Lana Del Rey’s most recent music video/short film “Ride” has over 8 million views in just over two weeks on Youtube. This comes as no surprise since her first single “Video Games” was a viral internet sensation that placed her on the map as Lana Del Rey, her most recent stage name, and served as the catalyst for her recent success.
The ten minute music video is flanked by a preface and epilogue in which Lana Del Rey addresses her audience in a quasi-confessional monologue. “I was always an unusual girl” she states, and the film showcases her many personalities, always retaining an element of fragility. In the first few minutes she is filmed buying an Orange Crush soda in her red converse appearing childlike in contrast with her sultry jazz singer performance in five inch heels which follows. However, these elements are outshone by the consistent ultra American Lana Del Rey which undercuts the entire video and song.

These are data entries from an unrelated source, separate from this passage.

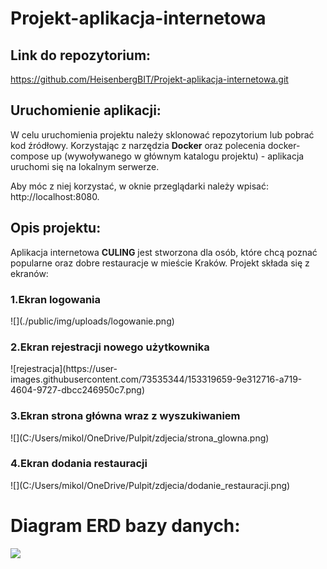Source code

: # Projekt-aplikacja-internetowa



## Link do repozytorium:
https://github.com/HeisenbergBIT/Projekt-aplikacja-internetowa.git

## Uruchomienie aplikacji:
W celu uruchomienia projektu należy sklonować repozytorium lub pobrać kod źródłowy.
Korzystając z narzędzia **Docker** oraz polecenia docker-compose up (wywoływanego w głównym katalogu projektu) - aplikacja uruchomi się na lokalnym serwerze.

Aby móc z niej korzystać, w oknie przeglądarki należy wpisać: http://localhost:8080.

## Opis projektu:
Aplikacja internetowa **CULING** jest stworzona dla osób, które chcą poznać popularne oraz dobre restauracje w mieście Kraków.
Projekt składa się z ekranów:

<h3>1.Ekran logowania</h3>
![](./public/img/uploads/logowanie.png)
<h3>2.Ekran rejestracji nowego użytkownika</h3>
![rejestracja](https://user-images.githubusercontent.com/73535344/153319659-9e312716-a719-4604-9727-dbcc246950c7.png)
<h3>3.Ekran strona główna wraz z wyszukiwaniem</h3>
![](C:/Users/mikol/OneDrive/Pulpit/zdjecia/strona_glowna.png)
<h3>4.Ekran dodania restauracji</h3>
![](C:/Users/mikol/OneDrive/Pulpit/zdjecia/dodanie_restauracji.png)

# Diagram ERD bazy danych:
![](C:/Users/mikol/OneDrive/Pulpit/zdjecia/Diagram_ERD.png)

Before the monologue audio is played over the scene, Del Rey is shot swinging on a tire swing in the open desert. The sky opens expansively behind her and as she swings back and forth the fringe on her jacket splays behind her, her cowboy clad feet kick out in front showcasing long legs in cut off jean shorts. This scene, followed by another of her on the back of a motorcycle in a faux Budweiser t-shirt, contributes a hyper American feel. She later drapes the American flag around her shoulder and dons a Native American feather headdress in two different scenes. The plethora of beer and guns and cigarettes harkens back to the days of the Marlboro man and the desert scenes create the idea that Del Rey is the last cowboy standing.

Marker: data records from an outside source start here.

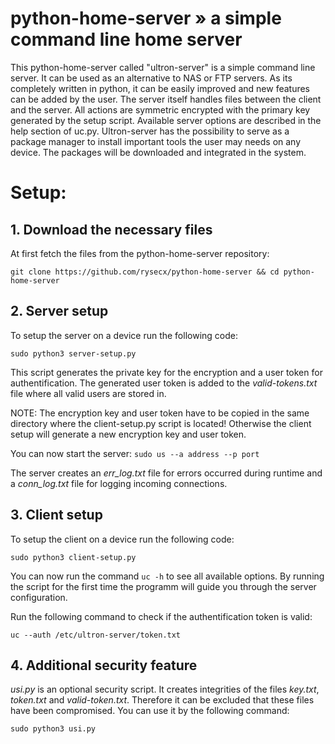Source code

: # python-home-server » a simple command line home server

This python-home-server called "ultron-server" is a simple command line server. It can be used as an alternative to NAS or FTP servers. As its completely written in python, it can be easily improved and new features can be added by the user. The server itself handles files between the client and the server. All actions are symmetric encrypted with the primary key generated by the setup script. Available server options are described in the help section of uc.py. Ultron-server has the possibility to serve as a package manager to install important tools the user may needs on any device. The packages will be downloaded and integrated in the system.  

# Setup:

## 1. Download the necessary files

At first fetch the files from the python-home-server repository:

`git clone https://github.com/rysecx/python-home-server && cd python-home-server`


## 2. Server setup

 To setup the server on a device run the following code:

`sudo python3 server-setup.py` 

  This script generates the private key for the encryption and a user token for authentification. The generated user token is added to the *valid-tokens.txt* file where all valid users are stored in.

  NOTE: The encryption key and user token have to be copied in the same directory where the client-setup.py script is located! Otherwise the client setup will generate a new encryption key and user token.

  You can now start the server: `sudo us --a address --p port`

  The server creates an *err_log.txt* file for errors occurred during runtime and a *conn_log.txt* file for logging incoming connections.
  

## 3. Client setup

To setup the client on a device run the following code:

`sudo python3 client-setup.py`

   You can now run the command `uc -h` to see all available options. By running the script for the first time the programm will guide you through the server configuration.

   Run the following command to check if the authentification token is valid: 
   
`uc --auth /etc/ultron-server/token.txt`

## 4. Additional security feature

*usi.py* is an optional security script. It creates integrities of the files *key.txt*, *token.txt* and *valid-token.txt*. Therefore it can be excluded that these files have been compromised. You can use it by the following command:

`sudo python3 usi.py`


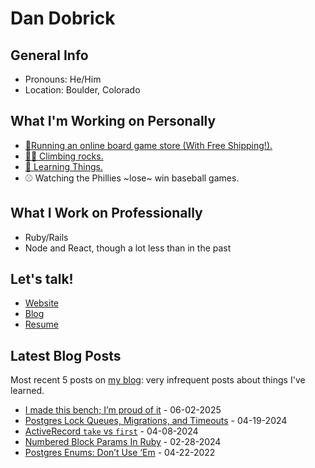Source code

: # Dan Dobrick

## General Info
- Pronouns: He/Him
- Location: Boulder, Colorado

## What I'm Working on Personally
- [🎲Running an online board game store (With Free Shipping!).](https://www.unexplored-games.com)
- [🧗‍♂️ Climbing rocks.](https://www.mountainproject.com/user/201108776/dan-d)
- [🧠 Learning Things.](https://dandobrick.com/blog)
- ⚾️ Watching the Phillies ~lose~ win baseball games.

## What I Work on Professionally
- Ruby/Rails
- Node and React, though a lot less than in the past

## Let's talk!
- [Website](https://dandobrick.com)
- [Blog](https://dandobrick.com/blog)
- [Resume](https://dandobrick.com/assets/Dan_Dobrick_resume_2023.pdf)

## Latest Blog Posts
Most recent 5 posts on [my blog](https://dandobrick.com/blog): very infrequent posts about things I've learned.

<!-- blog starts -->
- [I made this bench; I’m proud of it](http://dandobrick.com/blog/posts/i-made-this-bench-i'm-proud-of-it/) - 06-02-2025
- [Postgres Lock Queues, Migrations, and Timeouts](http://dandobrick.com/blog/posts/postgres-locks-migration-and-timeouts/) - 04-19-2024
- [ActiveRecord `take` vs `first`](http://dandobrick.com/blog/posts/ruby's-take-vs-first/) - 04-08-2024
- [Numbered Block Params In Ruby](http://dandobrick.com/blog/posts/numbered-block-params-in-ruby/) - 02-28-2024
- [Postgres Enums: Don’t Use ‘Em](http://dandobrick.com/blog/posts/postgres-enums-don't-use-'em/) - 04-22-2022
<!-- blog ends -->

In the midst of the visually striking shots, Del Rey challenges her audience morally. Throughout the video she has a multitude of lovers, gets in a strange man’s car, appears to be a prostitute at a gas station in the middle of the night, and constantly has biker gang men around her. In one scene, she has a large red bow in her hair and is sitting on the lap of a biker who is brushing her hair. This chronic contention between childhood and adulthood is unsettling. Del Rey explains these are the people she sought comfort in and it becomes evident that the nomadic spirit implicit in what she calls the “road dogs” is not necessarily desires, but what she knows.

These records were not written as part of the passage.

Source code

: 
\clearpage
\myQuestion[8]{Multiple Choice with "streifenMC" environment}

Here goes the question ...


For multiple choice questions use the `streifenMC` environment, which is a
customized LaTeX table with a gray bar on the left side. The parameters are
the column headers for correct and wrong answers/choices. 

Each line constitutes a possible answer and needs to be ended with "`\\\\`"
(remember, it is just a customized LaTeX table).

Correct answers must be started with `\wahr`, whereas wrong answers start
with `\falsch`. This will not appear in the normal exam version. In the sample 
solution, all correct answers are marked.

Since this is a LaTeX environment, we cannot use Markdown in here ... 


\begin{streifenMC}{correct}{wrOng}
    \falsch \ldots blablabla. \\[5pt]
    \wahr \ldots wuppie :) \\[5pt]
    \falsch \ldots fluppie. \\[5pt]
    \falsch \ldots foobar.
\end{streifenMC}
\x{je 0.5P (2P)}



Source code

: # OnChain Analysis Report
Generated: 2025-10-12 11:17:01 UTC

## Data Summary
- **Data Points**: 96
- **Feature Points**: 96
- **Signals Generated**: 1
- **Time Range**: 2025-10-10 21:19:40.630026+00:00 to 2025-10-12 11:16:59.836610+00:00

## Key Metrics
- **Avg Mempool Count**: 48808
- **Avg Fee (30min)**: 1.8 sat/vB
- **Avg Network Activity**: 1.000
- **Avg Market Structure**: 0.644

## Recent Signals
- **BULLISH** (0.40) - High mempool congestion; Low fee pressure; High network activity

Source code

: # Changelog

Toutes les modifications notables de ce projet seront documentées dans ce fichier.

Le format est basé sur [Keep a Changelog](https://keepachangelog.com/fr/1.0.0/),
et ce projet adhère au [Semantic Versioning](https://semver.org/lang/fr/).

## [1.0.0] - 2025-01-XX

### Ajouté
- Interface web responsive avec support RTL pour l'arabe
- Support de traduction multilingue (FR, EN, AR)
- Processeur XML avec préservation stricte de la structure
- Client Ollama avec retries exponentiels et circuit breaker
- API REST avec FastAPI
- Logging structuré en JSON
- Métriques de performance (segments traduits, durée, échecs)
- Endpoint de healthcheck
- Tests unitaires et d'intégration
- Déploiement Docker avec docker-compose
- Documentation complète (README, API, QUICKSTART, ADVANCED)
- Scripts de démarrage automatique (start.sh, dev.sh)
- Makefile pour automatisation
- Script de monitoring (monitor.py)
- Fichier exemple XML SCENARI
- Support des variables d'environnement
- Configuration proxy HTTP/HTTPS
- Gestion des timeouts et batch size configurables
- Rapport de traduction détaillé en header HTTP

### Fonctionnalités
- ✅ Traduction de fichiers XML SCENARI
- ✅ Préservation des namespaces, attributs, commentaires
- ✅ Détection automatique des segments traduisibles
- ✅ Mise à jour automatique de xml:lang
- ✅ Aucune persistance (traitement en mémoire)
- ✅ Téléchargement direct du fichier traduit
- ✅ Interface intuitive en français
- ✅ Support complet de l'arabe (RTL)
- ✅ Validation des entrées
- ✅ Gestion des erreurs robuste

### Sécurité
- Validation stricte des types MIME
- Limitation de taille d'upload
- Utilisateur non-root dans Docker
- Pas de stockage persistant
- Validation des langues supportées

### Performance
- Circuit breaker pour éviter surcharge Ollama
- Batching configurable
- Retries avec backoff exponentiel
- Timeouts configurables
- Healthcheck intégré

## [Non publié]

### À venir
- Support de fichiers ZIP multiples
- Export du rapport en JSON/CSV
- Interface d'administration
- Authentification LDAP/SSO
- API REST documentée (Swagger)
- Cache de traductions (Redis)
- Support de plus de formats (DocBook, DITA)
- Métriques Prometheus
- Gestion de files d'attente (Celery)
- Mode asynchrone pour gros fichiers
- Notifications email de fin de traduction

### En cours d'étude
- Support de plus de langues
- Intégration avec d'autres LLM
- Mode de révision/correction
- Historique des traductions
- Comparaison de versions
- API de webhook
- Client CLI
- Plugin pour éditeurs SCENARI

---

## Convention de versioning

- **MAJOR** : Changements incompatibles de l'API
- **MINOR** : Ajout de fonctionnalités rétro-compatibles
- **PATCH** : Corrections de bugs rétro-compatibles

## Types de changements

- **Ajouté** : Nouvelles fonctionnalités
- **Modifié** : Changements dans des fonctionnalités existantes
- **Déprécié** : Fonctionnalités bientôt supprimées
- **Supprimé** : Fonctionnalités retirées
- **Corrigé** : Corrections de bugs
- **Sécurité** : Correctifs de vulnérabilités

In the closing epilogue Del Rey asks three rhetorical questions: “Who are you? Are you in touch with all of your darkest fantasies? Have you created a life for yourself where you can experience them?” “Ride” invokes the audience to question their own lives in the most unconventional manner. Through her monologue and songs, Del Rey suggests that being comfortable can be more threatening than indulging in our desires. Lana Del Rey calls on her audience to ride.